Bir toplumun şiddet tarihine ışık tuttuğu için başlı başına sarsıcı olan bu kitap, Han Kang’ın meseleye çocukların ve kadınların gözünden bakması ile gücünü artırmıştır.
Kitapta birbirinden bağımsız ancak bir o kadar bağlantılı altı tane öykü yer almaktadır. Öykülerin anlatıcıları bu ayaklanma günlerine şahitlik etmiş, arkadaşı öldürülmüş, ölmüş, işkence görmüş kişilerdir. İlk bölümde protestolar sırasında kaybettiği arkadaşını arayan bir çocuğun gözünden bakıyoruz meseleye; ilerleyen sayfalarda arkadaşının öldürülmüş olduğunu öğrenip, ölü bir çocuğun gözünden bakıyoruz. Örnekleri çoğaltılabilecek bu aktörler aracılığıyla yazar insanoğlunun acımasızlığının bir sınırı olmadığına, bu şiddetin kişisel ya da toplumsal değil; evrensel olduğuna dikkat çekiyor. Ve bunu yaparken o kadar cesur bir dil kullanıyor ki, okur olarak uzunca bir süre akıldan çıkmayacak, insan olmaktan utandıran sahneler zihnimize kazınıyor.

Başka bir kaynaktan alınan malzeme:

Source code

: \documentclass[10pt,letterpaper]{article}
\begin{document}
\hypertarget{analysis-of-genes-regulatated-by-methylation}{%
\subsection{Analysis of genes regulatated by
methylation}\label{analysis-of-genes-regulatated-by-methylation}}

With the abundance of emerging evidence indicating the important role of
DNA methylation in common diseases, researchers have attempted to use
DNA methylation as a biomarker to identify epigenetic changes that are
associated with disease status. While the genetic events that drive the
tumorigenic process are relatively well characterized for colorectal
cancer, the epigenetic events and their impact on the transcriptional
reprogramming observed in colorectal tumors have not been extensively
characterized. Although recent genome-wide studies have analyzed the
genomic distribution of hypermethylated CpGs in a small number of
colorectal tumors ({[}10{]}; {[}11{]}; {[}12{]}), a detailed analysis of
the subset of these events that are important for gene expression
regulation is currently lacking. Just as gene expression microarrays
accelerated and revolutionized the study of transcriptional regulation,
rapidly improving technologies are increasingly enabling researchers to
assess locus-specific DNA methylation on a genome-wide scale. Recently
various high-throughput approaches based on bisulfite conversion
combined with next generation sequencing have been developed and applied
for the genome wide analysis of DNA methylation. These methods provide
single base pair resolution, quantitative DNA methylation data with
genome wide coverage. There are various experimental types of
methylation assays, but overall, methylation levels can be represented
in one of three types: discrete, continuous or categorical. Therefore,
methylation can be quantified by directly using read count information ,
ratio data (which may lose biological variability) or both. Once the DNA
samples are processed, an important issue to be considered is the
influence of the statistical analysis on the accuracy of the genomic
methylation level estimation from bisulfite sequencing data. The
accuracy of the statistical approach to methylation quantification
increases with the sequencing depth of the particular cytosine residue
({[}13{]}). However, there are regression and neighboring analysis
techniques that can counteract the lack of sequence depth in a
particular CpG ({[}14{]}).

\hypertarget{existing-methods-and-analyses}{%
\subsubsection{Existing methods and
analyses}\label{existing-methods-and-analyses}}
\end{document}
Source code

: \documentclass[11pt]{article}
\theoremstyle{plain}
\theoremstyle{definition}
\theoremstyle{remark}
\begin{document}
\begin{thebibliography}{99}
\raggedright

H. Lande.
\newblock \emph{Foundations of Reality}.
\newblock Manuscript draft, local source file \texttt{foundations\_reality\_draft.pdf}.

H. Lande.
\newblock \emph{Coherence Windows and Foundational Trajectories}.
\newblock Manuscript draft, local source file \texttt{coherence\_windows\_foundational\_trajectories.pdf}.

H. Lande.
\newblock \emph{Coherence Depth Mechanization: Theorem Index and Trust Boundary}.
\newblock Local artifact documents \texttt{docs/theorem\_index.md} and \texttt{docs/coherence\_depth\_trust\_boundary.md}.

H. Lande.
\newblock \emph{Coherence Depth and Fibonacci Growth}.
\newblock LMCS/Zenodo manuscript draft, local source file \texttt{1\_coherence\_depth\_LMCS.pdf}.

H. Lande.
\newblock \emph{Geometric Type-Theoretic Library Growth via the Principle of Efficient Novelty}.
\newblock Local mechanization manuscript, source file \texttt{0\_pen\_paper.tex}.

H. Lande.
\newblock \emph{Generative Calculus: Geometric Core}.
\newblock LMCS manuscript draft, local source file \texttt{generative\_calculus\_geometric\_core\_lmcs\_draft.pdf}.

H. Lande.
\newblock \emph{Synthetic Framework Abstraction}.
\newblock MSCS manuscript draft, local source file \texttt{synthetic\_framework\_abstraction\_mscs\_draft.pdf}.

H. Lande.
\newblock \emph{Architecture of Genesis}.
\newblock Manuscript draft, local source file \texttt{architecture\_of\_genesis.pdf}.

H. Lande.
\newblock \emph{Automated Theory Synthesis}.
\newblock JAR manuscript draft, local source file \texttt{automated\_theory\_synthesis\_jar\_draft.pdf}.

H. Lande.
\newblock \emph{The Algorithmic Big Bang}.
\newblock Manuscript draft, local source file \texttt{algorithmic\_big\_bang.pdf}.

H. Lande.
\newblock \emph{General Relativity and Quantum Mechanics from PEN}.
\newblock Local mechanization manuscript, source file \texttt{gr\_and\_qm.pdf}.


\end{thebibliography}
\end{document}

Sonuç olarak Çocuk Geliyor, çok güçlü, zor ve şiddetli, bir o kadar da kan dondurucu gerçeklikte bir metin.
Kitaptan altı çizilenler…
“İnsanoğlu özünde acımasız bir varlık mıdır? Bizler sadece evrensel tecrübeleri mi yaşıyoruz? Sadece yüce bir varlık olduğumuz yanılgısıyla yaşıyoruz hepsi bu; her an bir hiç olan böcek, hayvan, irin, iltihap kümesine dönüşebilir miyiz acaba? Hakarete uğrayıp, mahvedilip öldürülmek, tarihte defalarca kez tekrarlanan bütün bunlar insanoğlunun kaçınılmaz kaderi mi acaba?” Sf.103
VEDA ETMİYORUM
Han Kang’ın Güney Kore tarihini mercek altına alarak; devlet eliyle işlenen ve uzun yıllar sümen altı edilmiş bir katliamı tüm açıklığıyla deşifre ettiği romanda, üç ana karakterden Jeju katliamı aktarılır.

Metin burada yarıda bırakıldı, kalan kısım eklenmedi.